┏━━

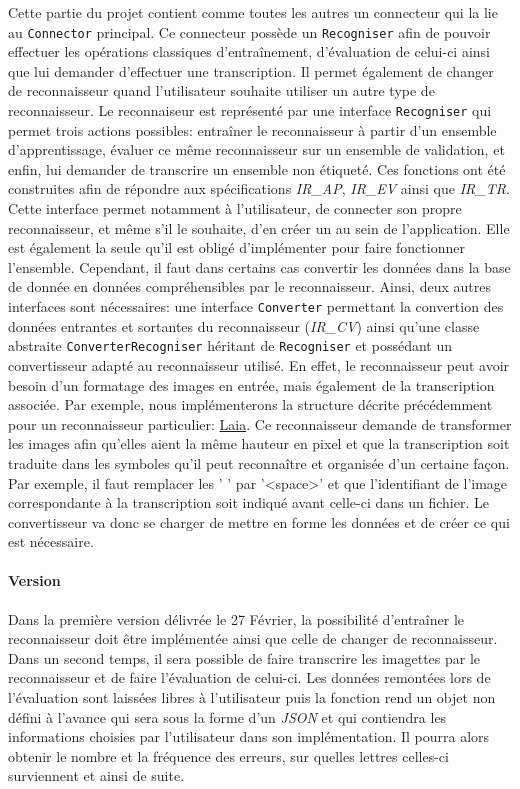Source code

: Cette partie du projet contient comme toutes les autres un connecteur qui la lie au \texttt{Connector} principal. Ce connecteur possède un \texttt{Recogniser} afin de pouvoir effectuer les opérations classiques d'entraînement, d'évaluation de celui-ci ainsi que lui demander d'effectuer une transcription. Il permet également de changer de reconnaisseur quand l'utilisateur souhaite utiliser un autre type de reconnaisseur.
\newline{}
Le reconnaiseur est représenté par une interface \texttt{Recogniser} qui permet trois actions possibles: entraîner le reconnaisseur à partir d'un ensemble d'apprentissage, évaluer ce même reconnaisseur sur un ensemble de validation, et enfin, lui demander de transcrire un ensemble non étiqueté. Ces fonctions ont été construites afin de répondre aux spécifications \textit{IR\_AP}, \textit{IR\_EV} ainsi que \textit{IR\_TR}.
Cette interface permet notamment à l'utilisateur, de connecter son propre reconnaisseur, et même s'il le souhaite, d'en créer un au sein de l'application. Elle est également la seule qu'il est obligé d'implémenter pour faire fonctionner l'ensemble. Cependant, il faut dans certains cas convertir les données dans la base de donnée en données compréhensibles par le reconnaisseur. Ainsi, deux autres interfaces sont nécessaires: une interface \texttt{Converter} permettant la convertion des données entrantes et sortantes du reconnaisseur (\textit{IR\_CV}) ainsi qu'une classe abstraite \texttt{ConverterRecogniser} héritant de \texttt{Recogniser} et possédant un convertisseur adapté au reconnaisseur utilisé. En effet, le reconnaisseur peut avoir besoin d'un formatage des images en entrée, mais également de la transcription associée. Par exemple, nous implémenterons la structure décrite précédemment pour un reconnaisseur particulier: \href{https://github.com/jpuigcerver/Laia}{Laia}. Ce reconnaisseur demande de transformer les images afin qu'elles aient la même hauteur en pixel et que la transcription soit traduite dans les symboles qu'il peut reconnaître et organisée d'un certaine façon. Par exemple, il faut remplacer les  ' ' par '<space>' et que l'identifiant de l'image correspondante à la transcription soit indiqué avant celle-ci dans un fichier. Le convertisseur va donc se charger de mettre en forme les données et de créer ce qui est nécessaire.
\paragraph{Version}
Dans la première version délivrée le 27 Février, la possibilité d'entraîner le reconnaisseur doit être implémentée ainsi que celle de changer de reconnaisseur. Dans un second temps, il sera possible de faire transcrire les imagettes par le reconnaisseur et de faire l'évaluation de celui-ci. Les données remontées lors de l'évaluation sont laissées libres à l'utilisateur puis la fonction rend un objet non défini à l'avance qui sera sous la forme d'un \textit{JSON} et qui contiendra les informations choisies par l'utilisateur dans son implémentation. Il pourra alors obtenir le nombre et la fréquence des erreurs, sur quelles lettres celles-ci surviennent et ainsi de suite.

┗━━

> TASK INSTRUCTIONS: The answer must be an exact copy of the records, with no images in it.

> EXERCISE OUTPUT:
Source code

: Cette partie du projet contient comme toutes les autres un connecteur qui la lie au \texttt{Connector} principal. Ce connecteur possède un \texttt{Recogniser} afin de pouvoir effectuer les opérations classiques d'entraînement, d'évaluation de celui-ci ainsi que lui demander d'effectuer une transcription. Il permet également de changer de reconnaisseur quand l'utilisateur souhaite utiliser un autre type de reconnaisseur.
\newline{}
Le reconnaiseur est représenté par une interface \texttt{Recogniser} qui permet trois actions possibles: entraîner le reconnaisseur à partir d'un ensemble d'apprentissage, évaluer ce même reconnaisseur sur un ensemble de validation, et enfin, lui demander de transcrire un ensemble non étiqueté. Ces fonctions ont été construites afin de répondre aux spécifications \textit{IR\_AP}, \textit{IR\_EV} ainsi que \textit{IR\_TR}.
Cette interface permet notamment à l'utilisateur, de connecter son propre reconnaisseur, et même s'il le souhaite, d'en créer un au sein de l'application. Elle est également la seule qu'il est obligé d'implémenter pour faire fonctionner l'ensemble. Cependant, il faut dans certains cas convertir les données dans la base de donnée en données compréhensibles par le reconnaisseur. Ainsi, deux autres interfaces sont nécessaires: une interface \texttt{Converter} permettant la convertion des données entrantes et sortantes du reconnaisseur (\textit{IR\_CV}) ainsi qu'une classe abstraite \texttt{ConverterRecogniser} héritant de \texttt{Recogniser} et possédant un convertisseur adapté au reconnaisseur utilisé. En effet, le reconnaisseur peut avoir besoin d'un formatage des images en entrée, mais également de la transcription associée. Par exemple, nous implémenterons la structure décrite précédemment pour un reconnaisseur particulier: \href{https://github.com/jpuigcerver/Laia}{Laia}. Ce reconnaisseur demande de transformer les images afin qu'elles aient la même hauteur en pixel et que la transcription soit traduite dans les symboles qu'il peut reconnaître et organisée d'un certaine façon. Par exemple, il faut remplacer les  ' ' par '<space>' et que l'identifiant de l'image correspondante à la transcription soit indiqué avant celle-ci dans un fichier. Le convertisseur va donc se charger de mettre en forme les données et de créer ce qui est nécessaire.
\paragraph{Version}
Dans la première version délivrée le 27 Février, la possibilité d'entraîner le reconnaisseur doit être implémentée ainsi que celle de changer de reconnaisseur. Dans un second temps, il sera possible de faire transcrire les imagettes par le reconnaisseur et de faire l'évaluation de celui-ci. Les données remontées lors de l'évaluation sont laissées libres à l'utilisateur puis la fonction rend un objet non défini à l'avance qui sera sous la forme d'un \textit{JSON} et qui contiendra les informations choisies par l'utilisateur dans son implémentation. Il pourra alors obtenir le nombre et la fréquence des erreurs, sur quelles lettres celles-ci surviennent et ainsi de suite.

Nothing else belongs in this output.